Gastric or Duodenal Feeding Tubes: Does It Matter?
Gastric or Duodenal Feeding Tubes: Does It Matter?
Abstract & Commentary
By David J. Pierson, MD, Editor, Professor, Pulmonary and Critical Care Medicine, Harborview Medical Center, University of Washington, Seattle, is Editor for Critical Care Alert.
Synopsis: In this randomized study of nasoduodenal vs nasogastric feeding tubes in the medical ICU, patients who received the former met nutritional goals better, had less vomiting, and experienced a lower incidence of ventilator-associated pneumonia.
Source: Hsu CW, et al. Duodenal versus gastric feeding in medical intensive care unit patients: A prospective, randomized, clinical study. Crit Care Med 2009;37:1866-1872.
In this study examining both the attainment of nutritional goals and the incidence of complications related to enteral feeding, patients in the medical ICU of a university-affiliated tertiary hospital in Taiwan were randomized to nutritional support via nasoduodenal (ND) vs nasogastric (NG) tubes. Patients who did not have any of a substantial list of exclusion criteria, and who were anticipated to require enteral feeding for at least 3 days, were enrolled. Placement of feeding tubes in the stomach or duodenum was confirmed radiographically, and endoscopic positioning was used if duodenal placement could not otherwise be established. Nutritional support was devised and supervised by a clinical dietician, with infusion rates adjusted by a standardized protocol. The primary outcomes were daily caloric and protein intake and time to achievement of nutritional goals. Secondary outcomes included blood glucose levels and complications such as vomiting, diarrhea, tube-related problems, and ventilator-associated pneumonia (VAP).

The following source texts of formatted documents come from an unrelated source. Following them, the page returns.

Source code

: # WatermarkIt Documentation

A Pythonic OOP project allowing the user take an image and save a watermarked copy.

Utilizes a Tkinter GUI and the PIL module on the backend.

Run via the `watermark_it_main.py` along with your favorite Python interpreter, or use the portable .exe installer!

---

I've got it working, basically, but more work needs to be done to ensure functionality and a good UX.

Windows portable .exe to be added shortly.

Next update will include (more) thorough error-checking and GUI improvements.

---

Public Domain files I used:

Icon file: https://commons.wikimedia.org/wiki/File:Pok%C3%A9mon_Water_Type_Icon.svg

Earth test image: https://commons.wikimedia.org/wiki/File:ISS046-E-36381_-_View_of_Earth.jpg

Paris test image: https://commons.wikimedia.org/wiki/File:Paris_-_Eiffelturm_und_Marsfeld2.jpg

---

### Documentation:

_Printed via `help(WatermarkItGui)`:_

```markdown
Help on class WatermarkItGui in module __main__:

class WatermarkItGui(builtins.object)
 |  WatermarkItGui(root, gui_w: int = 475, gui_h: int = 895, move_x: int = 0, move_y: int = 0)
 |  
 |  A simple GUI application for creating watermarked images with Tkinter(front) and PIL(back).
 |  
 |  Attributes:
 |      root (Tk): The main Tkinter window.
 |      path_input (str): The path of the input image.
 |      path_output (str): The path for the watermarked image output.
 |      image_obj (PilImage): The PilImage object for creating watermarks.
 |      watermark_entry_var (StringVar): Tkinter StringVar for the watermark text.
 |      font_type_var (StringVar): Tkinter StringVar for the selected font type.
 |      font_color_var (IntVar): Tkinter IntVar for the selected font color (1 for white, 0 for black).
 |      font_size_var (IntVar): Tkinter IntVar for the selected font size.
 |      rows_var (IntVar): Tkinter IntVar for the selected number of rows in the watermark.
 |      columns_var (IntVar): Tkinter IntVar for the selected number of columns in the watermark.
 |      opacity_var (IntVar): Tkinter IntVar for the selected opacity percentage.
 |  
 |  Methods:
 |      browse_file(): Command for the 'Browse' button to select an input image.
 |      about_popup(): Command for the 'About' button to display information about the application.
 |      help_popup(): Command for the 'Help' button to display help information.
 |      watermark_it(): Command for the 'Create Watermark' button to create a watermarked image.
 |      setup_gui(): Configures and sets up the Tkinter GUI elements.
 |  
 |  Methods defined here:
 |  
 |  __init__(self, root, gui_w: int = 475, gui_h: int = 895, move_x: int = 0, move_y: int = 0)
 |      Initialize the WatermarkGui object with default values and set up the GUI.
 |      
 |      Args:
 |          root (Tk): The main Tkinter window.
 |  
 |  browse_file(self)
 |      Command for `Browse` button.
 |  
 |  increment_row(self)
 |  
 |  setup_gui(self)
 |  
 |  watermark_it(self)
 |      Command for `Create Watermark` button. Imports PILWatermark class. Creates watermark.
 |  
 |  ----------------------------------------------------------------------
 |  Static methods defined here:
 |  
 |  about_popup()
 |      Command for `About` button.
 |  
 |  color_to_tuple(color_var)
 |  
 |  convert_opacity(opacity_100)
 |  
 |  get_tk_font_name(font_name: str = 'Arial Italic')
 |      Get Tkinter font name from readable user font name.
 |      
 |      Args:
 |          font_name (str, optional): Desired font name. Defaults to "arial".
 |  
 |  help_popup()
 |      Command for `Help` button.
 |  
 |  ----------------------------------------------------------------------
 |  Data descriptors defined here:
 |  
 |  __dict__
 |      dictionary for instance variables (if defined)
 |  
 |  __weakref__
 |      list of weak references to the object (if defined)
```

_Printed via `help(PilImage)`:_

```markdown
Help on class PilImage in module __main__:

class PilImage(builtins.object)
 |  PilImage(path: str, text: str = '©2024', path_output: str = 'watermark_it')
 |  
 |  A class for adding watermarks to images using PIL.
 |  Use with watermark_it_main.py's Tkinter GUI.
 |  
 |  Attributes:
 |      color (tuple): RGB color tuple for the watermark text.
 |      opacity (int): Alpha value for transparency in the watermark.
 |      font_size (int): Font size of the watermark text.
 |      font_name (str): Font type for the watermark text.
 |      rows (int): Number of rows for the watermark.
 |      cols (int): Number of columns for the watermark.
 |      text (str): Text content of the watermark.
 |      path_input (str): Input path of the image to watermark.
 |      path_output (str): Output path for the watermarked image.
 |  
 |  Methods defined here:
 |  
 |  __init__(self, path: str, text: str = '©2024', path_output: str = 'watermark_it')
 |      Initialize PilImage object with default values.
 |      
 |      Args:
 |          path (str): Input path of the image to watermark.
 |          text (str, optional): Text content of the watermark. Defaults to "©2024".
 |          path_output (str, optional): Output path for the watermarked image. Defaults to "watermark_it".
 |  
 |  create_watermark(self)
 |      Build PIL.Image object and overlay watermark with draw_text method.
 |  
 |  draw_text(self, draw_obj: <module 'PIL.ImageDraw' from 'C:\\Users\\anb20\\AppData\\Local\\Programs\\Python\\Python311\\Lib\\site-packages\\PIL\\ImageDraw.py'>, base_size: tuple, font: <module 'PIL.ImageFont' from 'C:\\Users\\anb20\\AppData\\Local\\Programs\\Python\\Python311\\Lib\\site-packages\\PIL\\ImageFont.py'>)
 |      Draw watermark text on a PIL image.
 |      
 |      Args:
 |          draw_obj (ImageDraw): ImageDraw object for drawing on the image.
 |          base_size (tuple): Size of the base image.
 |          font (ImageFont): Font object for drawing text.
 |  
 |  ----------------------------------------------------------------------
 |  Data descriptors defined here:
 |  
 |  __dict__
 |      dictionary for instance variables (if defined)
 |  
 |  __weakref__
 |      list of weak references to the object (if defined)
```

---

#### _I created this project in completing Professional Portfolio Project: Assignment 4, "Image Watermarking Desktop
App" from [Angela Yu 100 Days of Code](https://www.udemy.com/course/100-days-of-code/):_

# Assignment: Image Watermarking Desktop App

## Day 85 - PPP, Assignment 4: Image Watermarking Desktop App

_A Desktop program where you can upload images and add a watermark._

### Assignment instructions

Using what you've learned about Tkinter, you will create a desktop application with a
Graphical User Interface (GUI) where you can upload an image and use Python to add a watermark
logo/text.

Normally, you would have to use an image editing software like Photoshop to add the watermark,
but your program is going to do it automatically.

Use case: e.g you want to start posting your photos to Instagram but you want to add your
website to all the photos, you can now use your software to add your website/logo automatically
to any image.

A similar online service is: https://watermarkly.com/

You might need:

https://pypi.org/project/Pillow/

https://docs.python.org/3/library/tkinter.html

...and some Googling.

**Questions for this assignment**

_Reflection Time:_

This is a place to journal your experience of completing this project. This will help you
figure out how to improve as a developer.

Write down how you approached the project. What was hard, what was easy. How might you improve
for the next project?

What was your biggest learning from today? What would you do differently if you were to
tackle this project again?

One hundred twenty-one patients were enrolled during the 2-year study period, and those randomized to ND (n = 59) and NG (n = 62) feeding were not different in terms of demographic or clinical criteria, diagnoses, or drugs received. All patients were mechanically ventilated and the overall hospital mortality rate was approximately 40%. The ND group had higher caloric and protein intakes (P < 0.05) beginning on the second day after enrollment. Throughout the study period the ND patients received more calories per day (1658 vs 1426 kcal), more grams of protein per day (68 v 59 g), a higher mean percentage of daily caloric goal (95% vs 83%), and more rapid attainment of goal intake (32 vs 51 hours) than the NG patients, respectively, with all differences being statistically significant. Patients in the NG group had a higher rate of vomiting (13% vs 2%; P = 0.01), and also a higher rate of VAP (8.6 vs 3.1 per 1000 ventilator days; P = 0.01). No significant differences between the groups were observed for any of the other variables examined. The authors concluded that patients fed by the ND route have higher calorie and protein intake, reach nutritional goals faster, and have fewer complications than patients fed by the NG route.
Commentary
How best to provide nutritional support to critically ill patients remains a difficult and contentious topic. Parenteral feeding can commence such support promptly but is invasive and associated with both important complications and high cost. Enteral feeding has many theoretical advantages but is hard to accomplish effectively in everyday practice. Tubes come out or fail to go where they are intended. Trips to the radiology department to assess tube location or for fluoroscopically guided placement are time-consuming, aggravating for staff, and expensive. The feedings are poorly tolerated thanks to the effects of critical illness and drugs, and high gastric residuals increase the likelihood of regurgitation and aspiration. And numerous studies have demonstrated that, unlike the findings reported here, target levels of nutritional support are generally not met with enteral feeding — often by a wide margin — despite our best intentions.
This study, although positive, does not settle the argument about ND vs NG enteral feeding. In an accompanying editorial, Jeejeebhoy nicely summarizes the reasons for this.1 He lists 15 randomized controlled trials of gastric vs intestinal feeding, nearly all of them too small individually to demonstrate clinically important differences, and cites 2 meta-analyses of largely the same data that draw different conclusions about which route is better. He points out that, although most studies have shown higher caloric delivery to patients fed by the intestinal route, the differences are only about 200-300 kcal/day (as in the present study), and hence unlikely to exert major effects on overall nutritional status. The potential tie-breaker may turn out to be VAP. Even if there proves to be no clear advantage to intestinal feeding in terms of nutritional outcomes, a lower incidence of VAP, if additional studies confirm the findings of Hsu et al, may justify the preferential use of this route.
Reference
- Jeejeebhoy KN. Enteral feeding: Shorter versus longer tubes. Crit Care Med 2009;37:2098-2099.